Error: RuntimeError: eugr container build failed (exit 1)

Is this a known issue? Is there a workaround?

I used “sparkrun run @eugr/gemma4-26b-a4b” but it happens with any recipie with @eugr

I haven’t come across that. The problem is related to the build step and specific to building the spark-vllm-docker image.

One thing you can try as an alternative is to use:

sparkrun run @eugr/gemma4-26b-a4b --image "ghcr.io/spark-arena/dgx-vllm-eugr-nightly-tf5:20260406"

The --image is overriding the image in the recipe to a fixed/specific recipe version. The Spark Arena dgx-vllm-eugr images are built to stay up-to-date with the current spark-vllm-docker. Typically building the images locally is the faster way to get the latest version; however, that’s obviously not the case if it’s not working for you at all. This way should hopefully bypass that – and let you download built image from our github container registry.

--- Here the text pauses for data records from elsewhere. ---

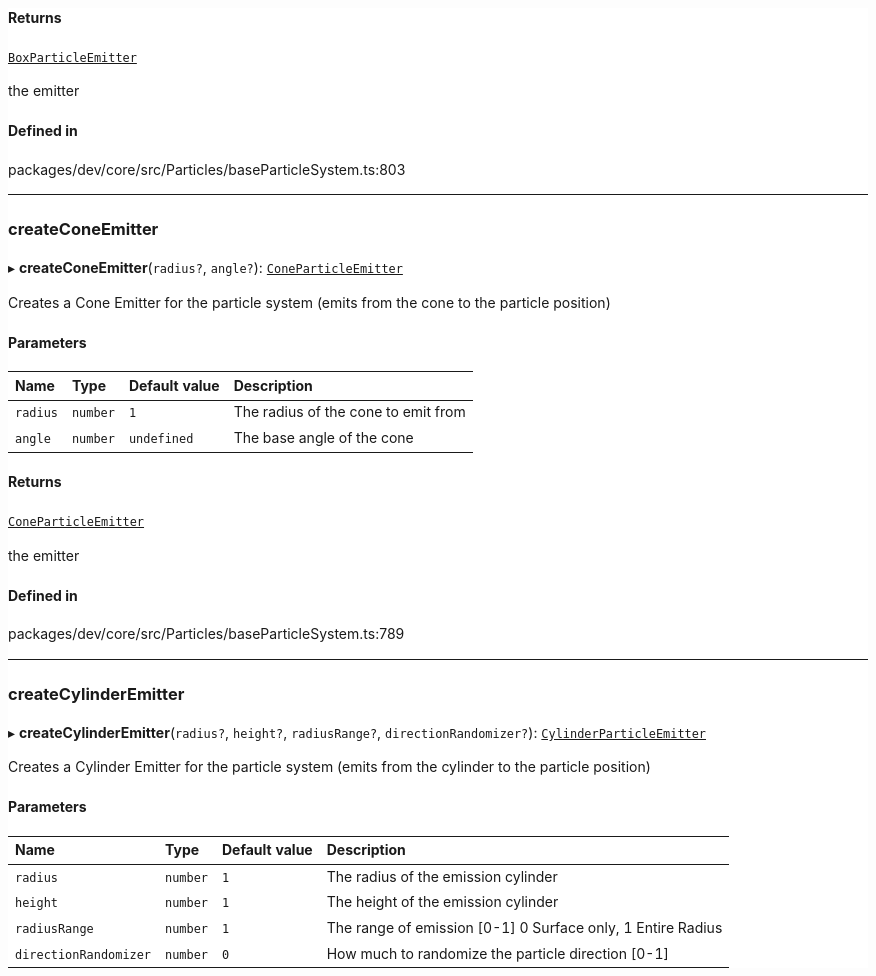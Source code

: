 #### Returns

[`BoxParticleEmitter`](BoxParticleEmitter.md)

the emitter

#### Defined in

packages/dev/core/src/Particles/baseParticleSystem.ts:803

___

### createConeEmitter

▸ **createConeEmitter**(`radius?`, `angle?`): [`ConeParticleEmitter`](ConeParticleEmitter.md)

Creates a Cone Emitter for the particle system (emits from the cone to the particle position)

#### Parameters

| Name | Type | Default value | Description |
| :------ | :------ | :------ | :------ |
| `radius` | `number` | `1` | The radius of the cone to emit from |
| `angle` | `number` | `undefined` | The base angle of the cone |

#### Returns

[`ConeParticleEmitter`](ConeParticleEmitter.md)

the emitter

#### Defined in

packages/dev/core/src/Particles/baseParticleSystem.ts:789

___

### createCylinderEmitter

▸ **createCylinderEmitter**(`radius?`, `height?`, `radiusRange?`, `directionRandomizer?`): [`CylinderParticleEmitter`](CylinderParticleEmitter.md)

Creates a Cylinder Emitter for the particle system (emits from the cylinder to the particle position)

#### Parameters

| Name | Type | Default value | Description |
| :------ | :------ | :------ | :------ |
| `radius` | `number` | `1` | The radius of the emission cylinder |
| `height` | `number` | `1` | The height of the emission cylinder |
| `radiusRange` | `number` | `1` | The range of emission [0-1] 0 Surface only, 1 Entire Radius |
| `directionRandomizer` | `number` | `0` | How much to randomize the particle direction [0-1] |
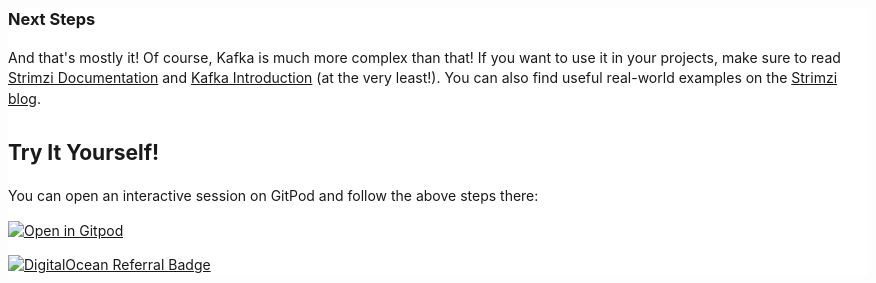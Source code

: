 ### Next Steps

And that's mostly it! Of course, Kafka is much more complex than that! If you
want to use it in your projects, make sure to read [Strimzi
Documentation](https://strimzi.io/documentation/) and [Kafka
Introduction](https://kafka.apache.org/intro) (at the very least!). You can also find useful
real-world examples on the [Strimzi blog](https://strimzi.io/blog/).

## Try It Yourself!

You can open an interactive session on GitPod and follow the above steps there:

[![Open in
Gitpod](https://gitpod.io/button/open-in-gitpod.svg)](https://gitpod.io/#https://github.com/doomhammer/digitalocean-kubernetes-challenge)

[![DigitalOcean Referral
Badge](https://web-platforms.sfo2.digitaloceanspaces.com/WWW/Badge%202.svg)](https://www.digitalocean.com/?refcode=7865fa4898c6&utm_campaign=Referral_Invite&utm_medium=Referral_Program&utm_source=badge)
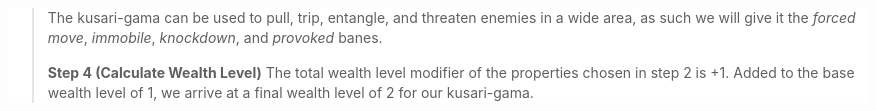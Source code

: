> The kusari-gama can be used to pull, trip, entangle, and threaten enemies in a wide area, as such we will give it the *forced move*, *immobile*, *knockdown*, and *provoked* banes.
>
> **Step 4 (Calculate Wealth Level)**
> The total wealth level modifier of the properties chosen in step 2 is +1. Added to the base wealth level of 1, we arrive at a final wealth level of 2 for our kusari-gama.


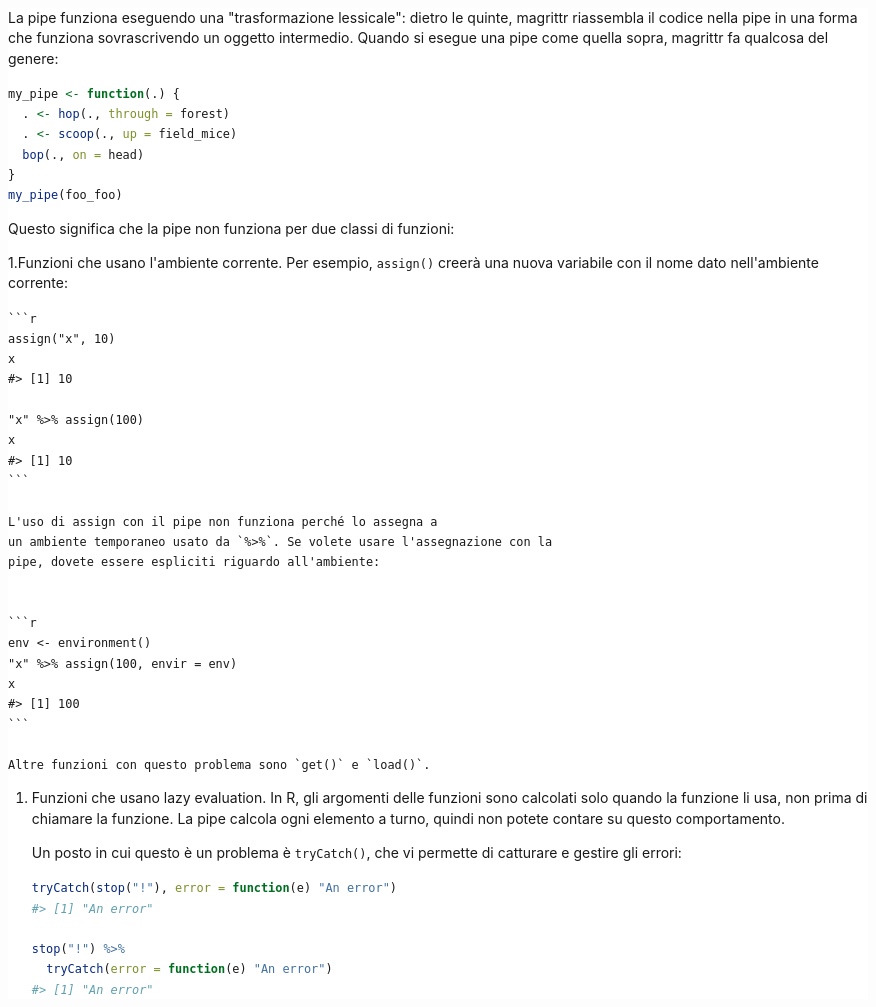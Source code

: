 La pipe funziona eseguendo una "trasformazione lessicale": dietro le quinte, magrittr riassembla il codice nella pipe in una forma che funziona sovrascrivendo un oggetto intermedio. Quando si esegue una pipe come quella sopra, magrittr fa qualcosa del genere:


```r
my_pipe <- function(.) {
  . <- hop(., through = forest)
  . <- scoop(., up = field_mice)
  bop(., on = head)
}
my_pipe(foo_foo)
```

Questo significa che la pipe non funziona per due classi di funzioni:

1.Funzioni che usano l'ambiente corrente. Per esempio, `assign()` creerà una nuova variabile con il nome dato nell'ambiente corrente:
     
    
    ```r
    assign("x", 10)
    x
    #> [1] 10
    
    "x" %>% assign(100)
    x
    #> [1] 10
    ```
    
    L'uso di assign con il pipe non funziona perché lo assegna a 
    un ambiente temporaneo usato da `%>%`. Se volete usare l'assegnazione con la
    pipe, dovete essere espliciti riguardo all'ambiente:
    
    
    ```r
    env <- environment()
    "x" %>% assign(100, envir = env)
    x
    #> [1] 100
    ```
    
    Altre funzioni con questo problema sono `get()` e `load()`.

1.  Funzioni che usano lazy evaluation. In R, gli argomenti delle funzioni
    sono calcolati solo quando la funzione li usa, non prima di chiamare la 
    funzione. La pipe calcola ogni elemento a turno, quindi non potete 
    contare su questo comportamento.
    
    Un posto in cui questo è un problema è `tryCatch()`, che vi permette di catturare
    e gestire gli errori:
    
    
    ```r
    tryCatch(stop("!"), error = function(e) "An error")
    #> [1] "An error"
    
    stop("!") %>% 
      tryCatch(error = function(e) "An error")
    #> [1] "An error"
    ```
    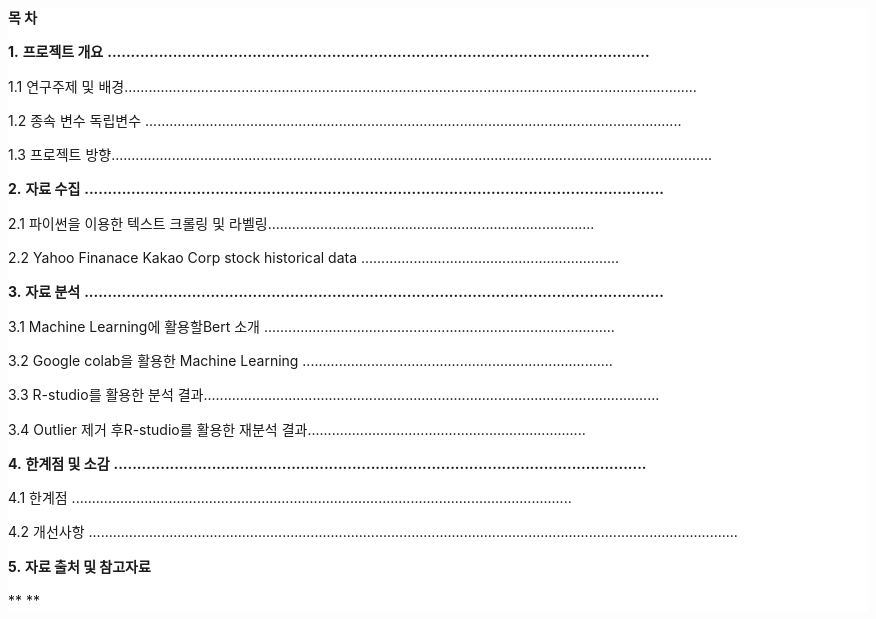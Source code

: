 **목  차**

 

 

**1.** **프로젝트 개요** **....................................................................................................................** 

1.1 연구주제 및 배경.............................................................................................................................................. 

1.2 종속 변수 독립변수 ..................................................................................................................................... 

1.3 프로젝트 방향..................................................................................................................................................... 

 

 

**2.** **자료 수집** **............................................................................................................................** 

2.1 파이썬을 이용한 텍스트 크롤링 및 라벨링................................................................................. 

2.2 Yahoo Finanace Kakao Corp stock historical data ................................................................ 

 

 

**3.** **자료 분석** **............................................................................................................................** 

3.1 Machine Learning에 활용할Bert 소개  ....................................................................................... 

3.2 Google colab을 활용한 Machine Learning  ............................................................................. 

3.3 R-studio를 활용한 분석 결과................................................................................................................. 

3.4 Outlier 제거 후R-studio를 활용한 재분석 결과..................................................................... 

 

**4.** **한계점 및 소감** **..................................................................................................................** 

4.1 한계점 ............................................................................................................................ 

4.2 개선사항 ................................................................................................................................................................. 

 

**5.** **자료 출처 및 참고자료** 

**
**
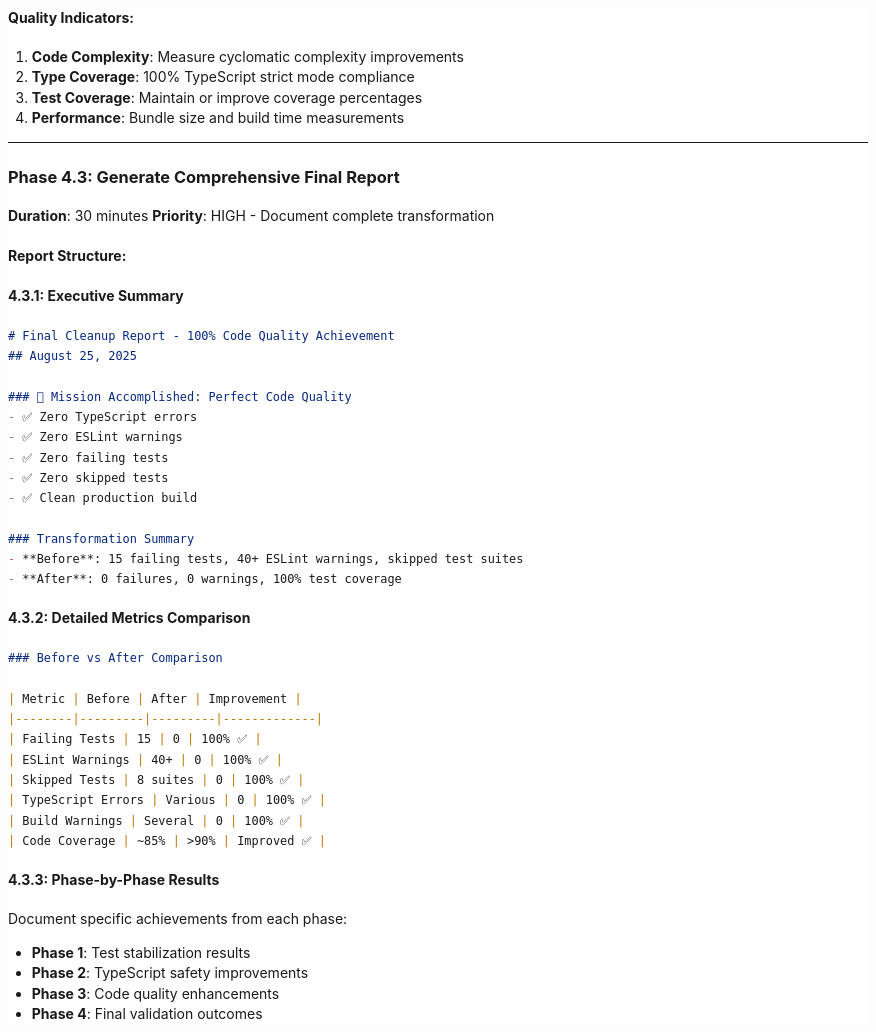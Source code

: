 #### Quality Indicators:
1. **Code Complexity**: Measure cyclomatic complexity improvements
2. **Type Coverage**: 100% TypeScript strict mode compliance
3. **Test Coverage**: Maintain or improve coverage percentages
4. **Performance**: Bundle size and build time measurements

---

### Phase 4.3: Generate Comprehensive Final Report
**Duration**: 30 minutes
**Priority**: HIGH - Document complete transformation

#### Report Structure:

#### 4.3.1: Executive Summary
```markdown
# Final Cleanup Report - 100% Code Quality Achievement
## August 25, 2025

### 🎯 Mission Accomplished: Perfect Code Quality
- ✅ Zero TypeScript errors
- ✅ Zero ESLint warnings
- ✅ Zero failing tests
- ✅ Zero skipped tests
- ✅ Clean production build

### Transformation Summary
- **Before**: 15 failing tests, 40+ ESLint warnings, skipped test suites
- **After**: 0 failures, 0 warnings, 100% test coverage
```

#### 4.3.2: Detailed Metrics Comparison
```markdown
### Before vs After Comparison

| Metric | Before | After | Improvement |
|--------|---------|---------|-------------|
| Failing Tests | 15 | 0 | 100% ✅ |
| ESLint Warnings | 40+ | 0 | 100% ✅ |
| Skipped Tests | 8 suites | 0 | 100% ✅ |
| TypeScript Errors | Various | 0 | 100% ✅ |
| Build Warnings | Several | 0 | 100% ✅ |
| Code Coverage | ~85% | >90% | Improved ✅ |
```

#### 4.3.3: Phase-by-Phase Results
Document specific achievements from each phase:
- **Phase 1**: Test stabilization results
- **Phase 2**: TypeScript safety improvements
- **Phase 3**: Code quality enhancements
- **Phase 4**: Final validation outcomes
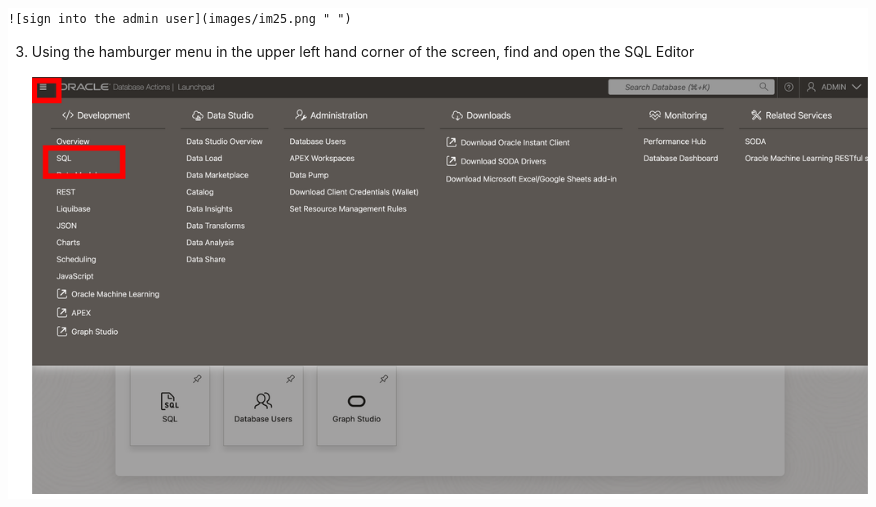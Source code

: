     ![sign into the admin user](images/im25.png " ")

3. Using the hamburger menu in the upper left hand corner of the screen, find and open the SQL Editor

    ![sign into the admin user](images/im22.png " ")
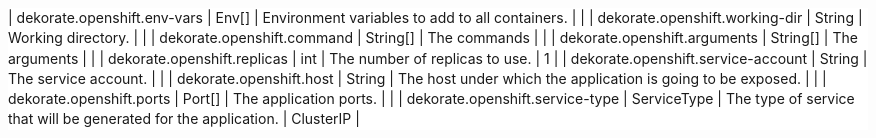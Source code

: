 | dekorate.openshift.env-vars                        | Env[]                         | Environment variables to add to all containers.                                                                                                                                                                                                                                                                                                                                                                                                                                                                                |                              |
| dekorate.openshift.working-dir                     | String                        | Working directory.                                                                                                                                                                                                                                                                                                                                                                                                                                                                                                             |                              |
| dekorate.openshift.command                         | String[]                      | The commands                                                                                                                                                                                                                                                                                                                                                                                                                                                                                                                   |                              |
| dekorate.openshift.arguments                       | String[]                      | The arguments                                                                                                                                                                                                                                                                                                                                                                                                                                                                                                                  |                              |
| dekorate.openshift.replicas                        | int                           | The number of replicas to use.                                                                                                                                                                                                                                                                                                                                                                                                                                                                                                 | 1                            |
| dekorate.openshift.service-account                 | String                        | The service account.                                                                                                                                                                                                                                                                                                                                                                                                                                                                                                           |                              |
| dekorate.openshift.host                            | String                        | The host under which the application is going to be exposed.                                                                                                                                                                                                                                                                                                                                                                                                                                                                   |                              |
| dekorate.openshift.ports                           | Port[]                        | The application ports.                                                                                                                                                                                                                                                                                                                                                                                                                                                                                                         |                              |
| dekorate.openshift.service-type                    | ServiceType                   | The type of service that will be generated for the application.                                                                                                                                                                                                                                                                                                                                                                                                                                                                | ClusterIP                    |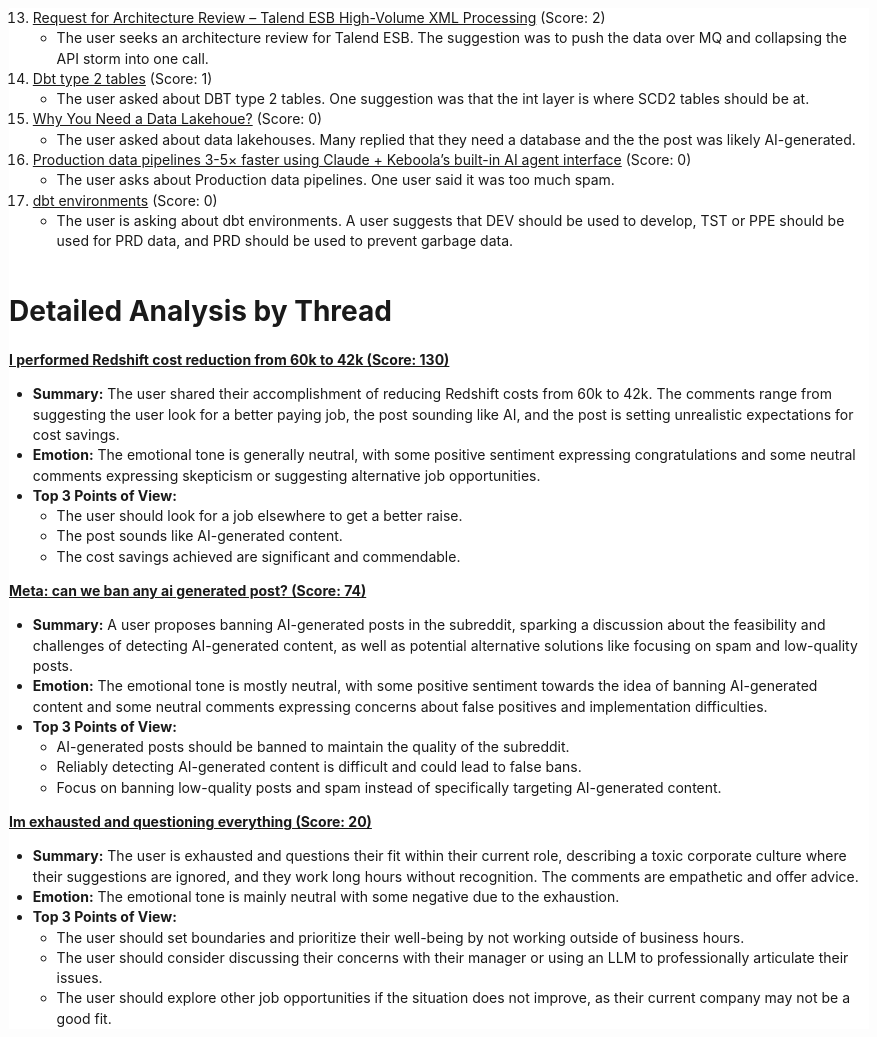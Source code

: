 13. [Request for Architecture Review – Talend ESB High-Volume XML Processing](https://www.reddit.com/r/dataengineering/comments/1lkalnw/request_for_architecture_review_talend_esb/) (Score: 2)
    * The user seeks an architecture review for Talend ESB. The suggestion was to push the data over MQ and collapsing the API storm into one call.
14. [Dbt type 2 tables](https://www.reddit.com/r/dataengineering/comments/1lkakxl/dbt_type_2_tables/) (Score: 1)
    * The user asked about DBT type 2 tables. One suggestion was that the int layer is where SCD2 tables should be at.
15. [Why You Need a Data Lakehoue?](https://www.reddit.com/r/dataengineering/comments/1lk35s6/why_you_need_a_data_lakehoue/) (Score: 0)
    * The user asked about data lakehouses. Many replied that they need a database and the the post was likely AI-generated.
16. [Production data pipelines 3-5× faster using Claude + Keboola’s built-in AI agent interface](https://www.reddit.com/r/dataengineering/comments/1lk9ilw/production_data_pipelines_35_faster_using_claude/) (Score: 0)
    * The user asks about Production data pipelines. One user said it was too much spam.
17. [dbt environments](https://www.reddit.com/r/dataengineering/comments/1lkch21/dbt_environments/) (Score: 0)
    * The user is asking about dbt environments. A user suggests that DEV should be used to develop, TST or PPE should be used for PRD data, and PRD should be used to prevent garbage data.

# Detailed Analysis by Thread
**[I performed Redshift cost reduction from 60k to 42k (Score: 130)](https://i.redd.it/1yumeosig39f1.jpeg)**
*  **Summary:** The user shared their accomplishment of reducing Redshift costs from 60k to 42k. The comments range from suggesting the user look for a better paying job, the post sounding like AI, and the post is setting unrealistic expectations for cost savings.
*  **Emotion:** The emotional tone is generally neutral, with some positive sentiment expressing congratulations and some neutral comments expressing skepticism or suggesting alternative job opportunities.
*  **Top 3 Points of View:**
    * The user should look for a job elsewhere to get a better raise.
    * The post sounds like AI-generated content.
    * The cost savings achieved are significant and commendable.

**[Meta: can we ban any ai generated post? (Score: 74)](https://www.reddit.com/r/dataengineering/comments/1lkd2ju/meta_can_we_ban_any_ai_generated_post/)**
*  **Summary:**  A user proposes banning AI-generated posts in the subreddit, sparking a discussion about the feasibility and challenges of detecting AI-generated content, as well as potential alternative solutions like focusing on spam and low-quality posts.
*  **Emotion:** The emotional tone is mostly neutral, with some positive sentiment towards the idea of banning AI-generated content and some neutral comments expressing concerns about false positives and implementation difficulties.
*  **Top 3 Points of View:**
    * AI-generated posts should be banned to maintain the quality of the subreddit.
    * Reliably detecting AI-generated content is difficult and could lead to false bans.
    * Focus on banning low-quality posts and spam instead of specifically targeting AI-generated content.

**[Im exhausted and questioning everything (Score: 20)](https://www.reddit.com/r/dataengineering/comments/1lk39fh/im_exhausted_and_questioning_everything/)**
*  **Summary:**  The user is exhausted and questions their fit within their current role, describing a toxic corporate culture where their suggestions are ignored, and they work long hours without recognition. The comments are empathetic and offer advice.
*  **Emotion:** The emotional tone is mainly neutral with some negative due to the exhaustion.
*  **Top 3 Points of View:**
    * The user should set boundaries and prioritize their well-being by not working outside of business hours.
    * The user should consider discussing their concerns with their manager or using an LLM to professionally articulate their issues.
    * The user should explore other job opportunities if the situation does not improve, as their current company may not be a good fit.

also i updated sparkrun and now the recipies that worked fail for me

sparkrun run @sparkrun-transitionalsparkrun-transitional/qwen3.5-35b-a3b-fp8-sglang
sparkrun v0.2.20

Runtime:   sglang
Image:     scitrera/dgx-spark-sglang:0.5.9-dev1-329817e2-t5
Model:     Qwen/Qwen3.5-35B-A3B-FP8
Mode:      solo
Warning: You are sending unauthenticated requests to the HF Hub. Please set a HF_TOKEN to enable higher rate limits and faster downloads.
Warning: You are sending unauthenticated requests to the HF Hub. Please set a HF_TOKEN to enable higher rate limits and faster downloads.

VRAM Estimation:
Model dtype:      fp8
Model params:     35,953,925,552
KV cache dtype:   bfloat16
Architecture:     40 layers, 2 KV heads, 256 head_dim
Model weights:    33.48 GB
KV cache:         20.00 GB (max_model_len=262,144)
Tensor parallel:  1
Per-GPU total:    53.48 GB
DGX Spark fit:    YES

GPU Memory Budget:
gpu_memory_utilization: 80%
Usable GPU memory:     96.8 GB (121 GB x 80%)
Available for KV:      63.3 GB
Max context tokens:    829,886
Context multiplier:    3.2x (vs max_model_len=262,144)

Hosts:     default cluster ‘mylab’
Target:  127.0.0.1

[1/6] Preparing
done (0.0s)
[2/6] Building image — skipped (no builder)
[3/6] Distributing resources
SSH script ← 127.0.0.1 FAILED rc=255 (0.1s): dalsp@127.0.0.1: Permission denied (publickey,password).
Checking container image on 1 host(s)
SSH cmd ← 127.0.0.1 FAILED rc=255 (0.1s): dalsp@127.0.0.1: Permission denied (publickey,password).
SSH script ← 127.0.0.1 FAILED rc=255 (0.1s): dalsp@127.0.0.1: Permission denied (publickey,password).
Failed to ensure Image 'scitrera/dgx-spark-sglang:0.5.9-d

I get this with what you suggested too now

I think I managed to break your program :P

Is your OS username different than the “cluster” username? If so, you should rerun sparkrun setup ssh to enable SSH to self. I know that sounds ridiculous, but basically you need to authenticate if the username is different.

I’ll keep you posted, but I think I might have figured it out, if i create another cluster with the setup wizard it seems to run. The previous profile probably got messed up during the update, perhaps using “uv tool update” wasn’t the best idea.